By Karen Lightman, Managing Director, MEMS Industry Group
“MEMS is only limited by the imagination” was the title of the opening keynote presented by ST’s Carmelo Papa at MEMS Executive Congress Europe and in many ways this phrase perfectly summarizes the conference itself. All of the speakers on our four panels – industrial, biomedical/Quality of Life (QoL), automotive and consumer – as well as our keynotes – all conveyed that frontier feeling that MEMS can truly change the world. Sure we have some challenges to overcome (biggest being packaging), but the potential of having MEMS (frickin’) everywhere is a very tangible reality, if any of the predictions of MEMS Executive Congress Europe come true.
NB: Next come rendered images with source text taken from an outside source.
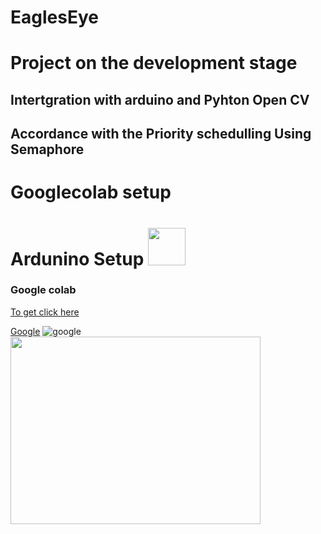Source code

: # EaglesEye
# Project on the development stage

## Intertgration with arduino and Pyhton Open CV 
## Accordance with the Priority schedulling Using Semaphore 

# Googlecolab setup
# Ardunino Setup <img src = "https://encrypted-tbn0.gstatic.com/images?q=tbn:ANd9GcTQd6SYOOKFKkMQLTGqQcAxgWPxlNVKT8sNAq0ePgLseMVXa5SCXF5aTFR0Ip4anzV4Tes&usqp=CAU" width="60" height="60">
###  Google colab 
[To get click here](https://colab.research.google.com)

<a href="https://www.getpostman.com/" target="_blank">Google</a>
![google](https://cdn.svgporn.com/logos/google-icon.svg) 
<img src = "https://miro.medium.com/max/2000/1*gl0OdcvY4lnkSB8WvOghvw.jpeg" width="400" height="300">






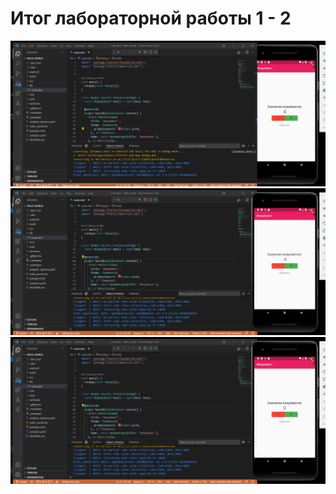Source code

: # Итог лабораторной работы 1 - 2

![Работа с инкрементом](1.png)
![Работа с инкрементом 2](2.png)
![Работа с инкрементом 3](3.png)

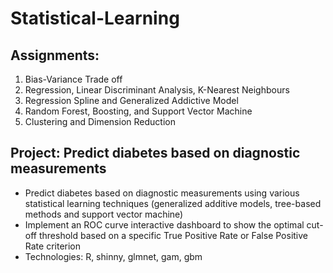 # Statistical-Learning
## Assignments:
1. Bias-Variance Trade off
2. Regression, Linear Discriminant Analysis, K-Nearest Neighbours
3. Regression Spline and Generalized Addictive Model
4. Random Forest, Boosting, and Support Vector Machine
5. Clustering and Dimension Reduction

## Project: Predict diabetes based on diagnostic measurements
* Predict diabetes based on diagnostic measurements using various statistical learning techniques (generalized additive models, tree-based methods and support vector machine)
* Implement an ROC curve interactive dashboard to show the optimal cut-off threshold based on a specific True Positive Rate or False Positive Rate criterion
* Technologies: R, shinny, glmnet, gam, gbm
Thankfully the numerous press who attended the Congress Europe have already done an impressive job of highlighting the panelists’ and keynotes’ more technical points – please refer to our Congress press coverage for the growing list of stories. So instead of retelling you who said what regarding what ISO qualification, I’ll use this blog to give you the more colorful side of the Congress (shocking disclosure, I know). And speaking of color, MIG’s Monica Takacs did a great job of capturing the Congress in pictures and we’ve posted them on our Flickr site; you will want to check it out.
I am going to share with you my favorite quotes, saving my favorite for last. I’ll start with the one by our opening keynote, Carmelo Papa. When Carmelo was talking “off the ST script” his adorable Italian personality was a lot of fun. Like when he said that he couldn’t reveal ST’s biggest customer “even under torture,” but he’d give us some hints: “it is green, and delicious to eat.” What a great way to describe Apple. I also liked how he described MEMS as the “mouse for portable devices” as it enables a new realm of gesture.
My next favorite quote was from VTI’s Hannu Laatikainen who I called a “Finnish Haiku Poet” when he said that we needed to “treat the car more like a human that can see, feel, hear, smell and taste.” Great stuff. I absolutely enjoyed hearing every single word coming out of the mouth of Dr. Berger of Clinatec and it wasn’t just because I am a sucker for a French accent. I loved his description of connecting technology with medicine and his passion for patient health, safety and welfare. He urged that there must be more money for clinical trials of technology for medical treatment to prove efficacy (not just money for consumer-inspired sport applications masking as healthcare products). I couldn’t agree more.
I laughed when Stefan Finkbeiner introduced himself and stated that his company, Akustica/Bosch, hailed from Pittsburgh, the “MEMS center of the US.” Stefan then modified the statement by saying that Pittsburgh is the “MEMS capital of Pennsylvania” and “definitely the MEMS capital of Western PA.” My hometown is a lot of things, but not yet the MEMS capital of the US.
But my absolute favorite quote from MEMS Executive Congress Europe was from Continental’s Bernhard Schmid. When someone from the audience asked the panelists if visual sensors will replace MEMS on automotive, Bernhard responded with a rhetorical question: “Have the eyes cannibalized the ears? No. Both senses/sensors are needed for smart automotive.” I guess he was inspired by Hannu’s earlier comment about the car’s senses being more human. I wouldn’t have expected such eloquence from a bunch of automotive engineering executives. But like the Congress in general, these guys impressed and surprised me.
MEMS Executive Congress Europe was a fantastic success. I was expecting 100 attendees; we had 155. I thought we had a handful of sponsors; we had over 30. I look forward to building the content for this year’s upcoming MEMS Executive Congress US in Scottsdale (November 7-8) and yes, next year’s event somewhere in Europe and possibly in Asia. By design, MEMS Executive Congress is a unique professional forum where executives from companies designing and manufacturing MEMS technology sit side-by-side with their end-user customers in panel discussions and networking events to exchange ideas and information about the use of MEMS in commercial applications. And clearly, with our success in Europe, MIG is meeting a need in the market. Good thing it’s also lots of fun.